My first orgasm was liberating, and I couldn’t believe it had taken me so long to allow myself to experience such a powerful sensation. Over the next few weeks, I spent time getting to know myself physically, finally giving myself permission to feel something good for once.

Since then, my sexual life has improved immensely. Climaxing pretty much every time I have sex now, although foreplay is usually involved. My current partner and I have been together for three years, and our intimacy has never left me feeling unsatisfied — which isn’t always the case for many women.

The precious time spent discovering myself in my late 20s was an education in what works and doesn’t work sexually. Understanding the right rhythms, positions, and nerve endings is crucial, but most importantly, I am not afraid to ask for what I want anymore. This empowerment has transformed both my physical well-being and emotional comfort.

I’m not alone in experiencing a delayed sexual awakening. Surveys show that around one-fifth of women feel that masturbation is ‘shameful’ or ‘wrong.’ Experts suggest this might stem from the culture focusing more on male sexual pleasure than female, perpetuating shame and misunderstanding about self-pleasure for women.

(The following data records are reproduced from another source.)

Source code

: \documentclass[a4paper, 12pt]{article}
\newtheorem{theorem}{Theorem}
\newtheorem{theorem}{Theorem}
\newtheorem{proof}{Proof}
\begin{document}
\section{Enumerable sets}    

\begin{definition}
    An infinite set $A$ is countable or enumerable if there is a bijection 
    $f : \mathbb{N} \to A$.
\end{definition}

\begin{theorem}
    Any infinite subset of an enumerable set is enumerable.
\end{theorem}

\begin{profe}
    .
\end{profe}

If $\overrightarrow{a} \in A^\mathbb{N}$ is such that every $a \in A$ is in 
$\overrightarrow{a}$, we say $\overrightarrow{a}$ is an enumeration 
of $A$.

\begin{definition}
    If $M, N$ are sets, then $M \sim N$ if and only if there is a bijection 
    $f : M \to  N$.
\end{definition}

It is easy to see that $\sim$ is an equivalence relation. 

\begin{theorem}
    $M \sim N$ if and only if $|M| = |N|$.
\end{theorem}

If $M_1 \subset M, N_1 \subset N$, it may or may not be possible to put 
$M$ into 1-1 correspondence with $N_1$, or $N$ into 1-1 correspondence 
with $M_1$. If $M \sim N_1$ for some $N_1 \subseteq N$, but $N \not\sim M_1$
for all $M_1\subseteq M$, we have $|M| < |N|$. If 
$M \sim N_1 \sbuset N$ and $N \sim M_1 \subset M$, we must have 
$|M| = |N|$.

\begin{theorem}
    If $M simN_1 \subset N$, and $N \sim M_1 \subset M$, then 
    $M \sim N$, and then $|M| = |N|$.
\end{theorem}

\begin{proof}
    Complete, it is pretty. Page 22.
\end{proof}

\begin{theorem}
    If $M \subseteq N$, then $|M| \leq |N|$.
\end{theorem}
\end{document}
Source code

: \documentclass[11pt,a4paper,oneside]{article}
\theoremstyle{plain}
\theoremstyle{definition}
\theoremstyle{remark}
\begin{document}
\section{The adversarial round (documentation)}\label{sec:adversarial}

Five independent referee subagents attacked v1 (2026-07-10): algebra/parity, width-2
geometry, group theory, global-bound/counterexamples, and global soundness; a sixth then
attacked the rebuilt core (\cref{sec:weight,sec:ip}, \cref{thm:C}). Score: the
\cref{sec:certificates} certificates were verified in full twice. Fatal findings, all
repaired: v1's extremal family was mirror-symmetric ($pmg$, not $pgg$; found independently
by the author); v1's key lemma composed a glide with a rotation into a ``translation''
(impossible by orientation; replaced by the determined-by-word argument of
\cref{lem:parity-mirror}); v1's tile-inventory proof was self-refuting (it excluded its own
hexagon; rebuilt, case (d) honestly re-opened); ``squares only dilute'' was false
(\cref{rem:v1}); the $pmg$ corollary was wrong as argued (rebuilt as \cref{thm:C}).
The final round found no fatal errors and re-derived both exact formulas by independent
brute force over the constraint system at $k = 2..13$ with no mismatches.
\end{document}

As public awareness grows, it’s essential to destigmatize these experiences. Understanding and embracing one’s own body can lead to profound personal growth and improved well-being. The journey towards sexual confidence is a unique path for everyone, but the benefits of self-discovery are undeniable.

The kind of sex we see in the movies or in porn is generally focused more on male arousal, fast thrusting, and a race to the finish line,’ says sex educator Mangala Holland. ‘Female bodies tend to respond better to more foreplay and a longer arousal build-up.’

But I think our failure to get to know our bodies is what’s driving one of the biggest — and most unfortunate — discrepancies between the genders: the orgasm gap.

A recent study involving 24,000 US adults aged from 18 to 100 found women experience an orgasm roughly half the times they have sex, while men say they climax on 70-85 per cent of occasions. This is often dismissed using biology. Some say that the difference in male and female anatomy means many women simply can’t climax during intercourse, and there’s little you can do about it.

But Holland says that by regularly exploring your body, including the entrance of the vaginal canal, you can learn subtle positions that make the experience with a partner far more enjoyable. For instance, if your nerve endings are towards the back of the body, placing a pillow under your lower back to lift your pelvis can help stimulate the necessary areas.

What’s more, the self-knowledge makes you more empowered to ask your partner to focus on specific, sensitive areas, perhaps with a hand — or even a toy. Practising this level of honesty in intimate moments builds healthy communication outside of the bedroom, I’ve found. These kinds of conversations have made me feel more empowered to ask my partner for extra time or emotional support when needed.

If you already feel ‘at one’ with yourself but still struggle to reach dizzying pleasures during sex, don’t worry; there’s nothing wrong with you. Some medications and underlying health conditions can affect your libido and desensitize the nerves in the intimate area.

In hindsight, I think my reluctance to self-pleasure in my teens and 20s was a result of a difficult childhood that made me feel unworthy and not good enough. And then, at the age of 22, I suffered a psychotic episode — which I have written about before in The Mail. It marked the beginning of several years of mental health problems, which I’ve since received treatment for.

The ordeal left me feeling even more disconnected from my body, with sex at the very bottom of my priority list. ‘Some women may experience orgasmic blocking for psychological reasons including past emotional trauma, as well as negative messages about sex they’ve learned from family or religion,’ says sexual health expert Dr Michael Krychman. ‘While a journey of self-sexual exploration is important, a sexuality health care professional may also be needed.’

Now, at the age of 44, I’m happy to say I’m more comfortable with my body than ever before. Plus, I’ve got 15 years of orgasms behind me — and many more to come.